■ Instructions to follow: Reproduce the lines below exactly. Begin with the first, end with the line containing "2. Für uns stehen", and leave out the pictures.

════════

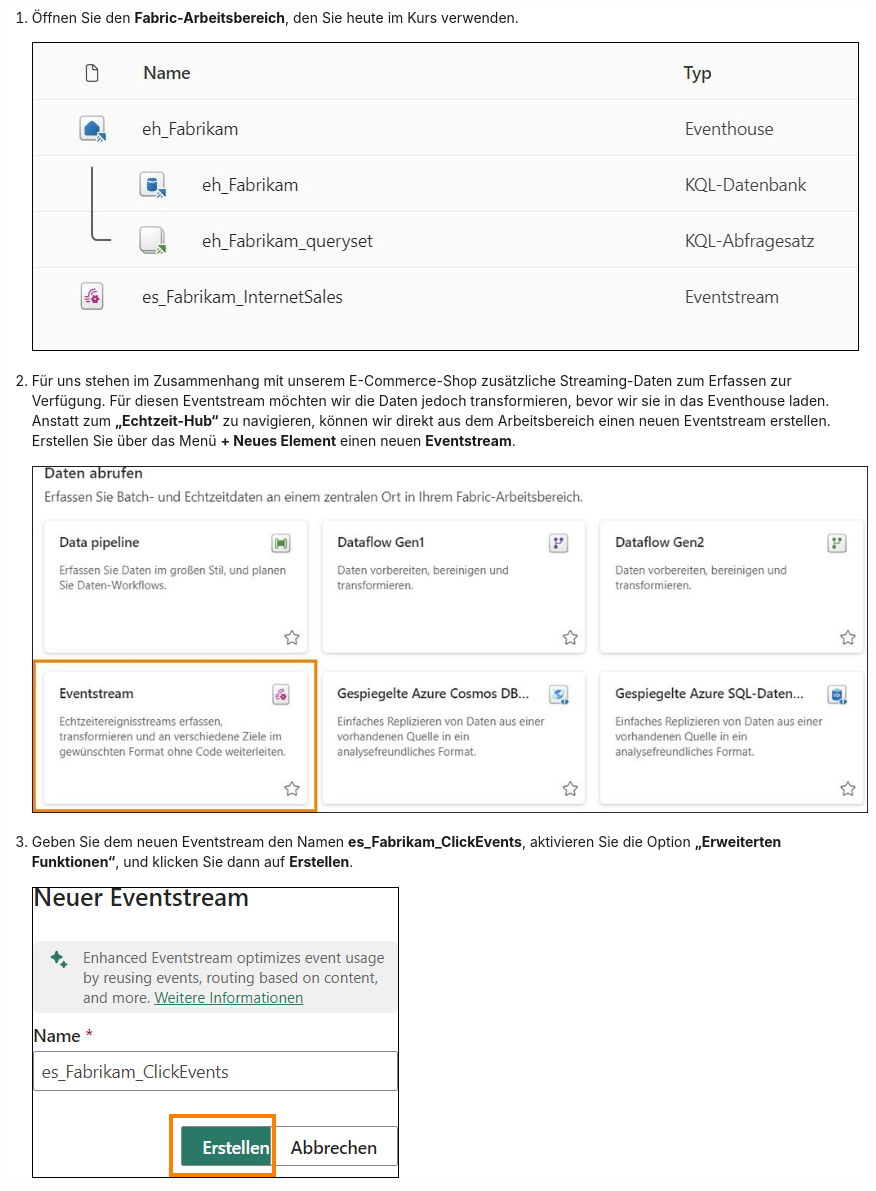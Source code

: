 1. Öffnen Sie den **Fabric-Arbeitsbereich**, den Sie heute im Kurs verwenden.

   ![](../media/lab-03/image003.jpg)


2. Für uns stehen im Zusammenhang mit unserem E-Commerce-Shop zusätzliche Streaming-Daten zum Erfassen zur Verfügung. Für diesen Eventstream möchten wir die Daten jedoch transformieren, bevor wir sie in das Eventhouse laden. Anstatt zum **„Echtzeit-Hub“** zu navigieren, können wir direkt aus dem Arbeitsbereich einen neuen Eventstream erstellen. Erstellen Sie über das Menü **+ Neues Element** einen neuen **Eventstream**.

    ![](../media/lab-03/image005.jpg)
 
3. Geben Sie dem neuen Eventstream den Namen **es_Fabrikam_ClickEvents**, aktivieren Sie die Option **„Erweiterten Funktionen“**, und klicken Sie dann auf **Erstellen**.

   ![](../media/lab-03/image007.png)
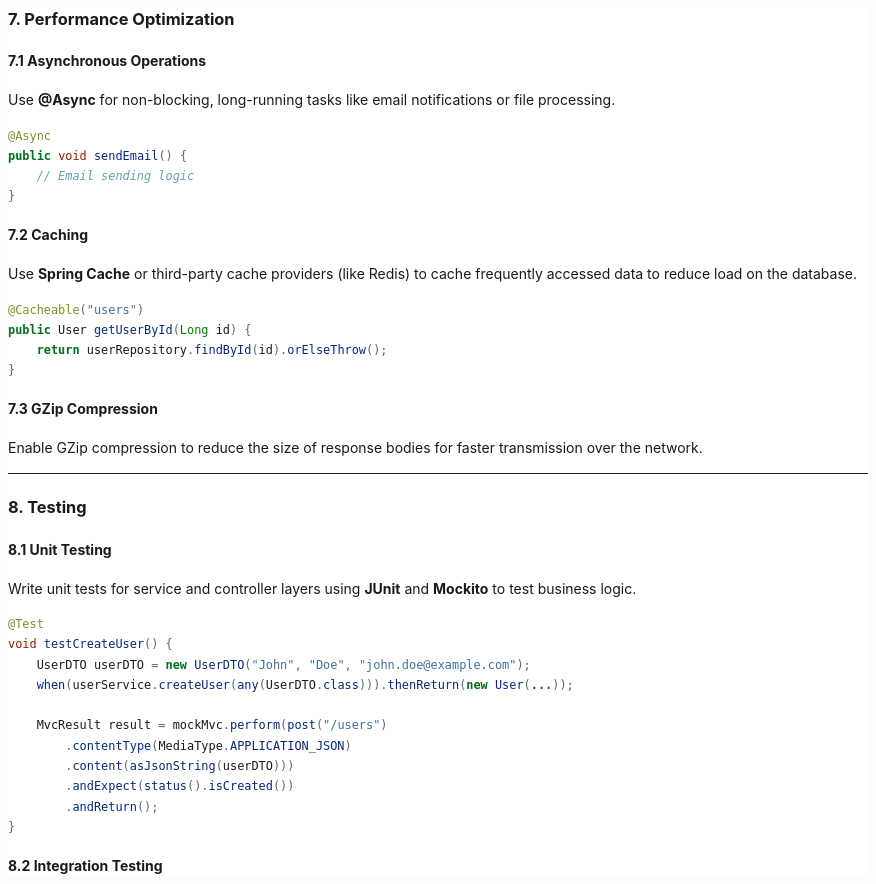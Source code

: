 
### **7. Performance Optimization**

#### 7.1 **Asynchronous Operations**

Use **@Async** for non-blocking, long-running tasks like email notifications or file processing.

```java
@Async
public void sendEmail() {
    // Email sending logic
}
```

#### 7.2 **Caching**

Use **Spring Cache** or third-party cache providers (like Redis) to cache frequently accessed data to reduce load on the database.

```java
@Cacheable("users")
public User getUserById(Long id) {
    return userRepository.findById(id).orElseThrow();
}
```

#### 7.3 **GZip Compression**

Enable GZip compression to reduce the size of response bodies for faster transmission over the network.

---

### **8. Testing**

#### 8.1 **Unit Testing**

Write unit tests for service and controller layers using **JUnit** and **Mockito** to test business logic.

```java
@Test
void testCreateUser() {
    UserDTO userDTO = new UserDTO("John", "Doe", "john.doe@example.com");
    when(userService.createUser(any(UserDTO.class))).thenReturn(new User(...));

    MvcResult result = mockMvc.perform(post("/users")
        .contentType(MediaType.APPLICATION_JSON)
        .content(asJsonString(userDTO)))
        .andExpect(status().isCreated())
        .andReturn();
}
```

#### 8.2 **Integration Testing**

════════

■ Task answer:
Source code

: 1. Öffnen Sie den **Fabric-Arbeitsbereich**, den Sie heute im Kurs verwenden.

   ![](../media/lab-03/image003.jpg)


2. Für uns stehen im Zusammenhang mit unserem E-Commerce-Shop zusätzliche Streaming-Daten zum Erfassen zur Verfügung. Für diesen Eventstream möchten wir die Daten jedoch transformieren, bevor wir sie in das Eventhouse laden. Anstatt zum **„Echtzeit-Hub“** zu navigieren, können wir direkt aus dem Arbeitsbereich einen neuen Eventstream erstellen. Erstellen Sie über das Menü **+ Neues Element** einen neuen **Eventstream**.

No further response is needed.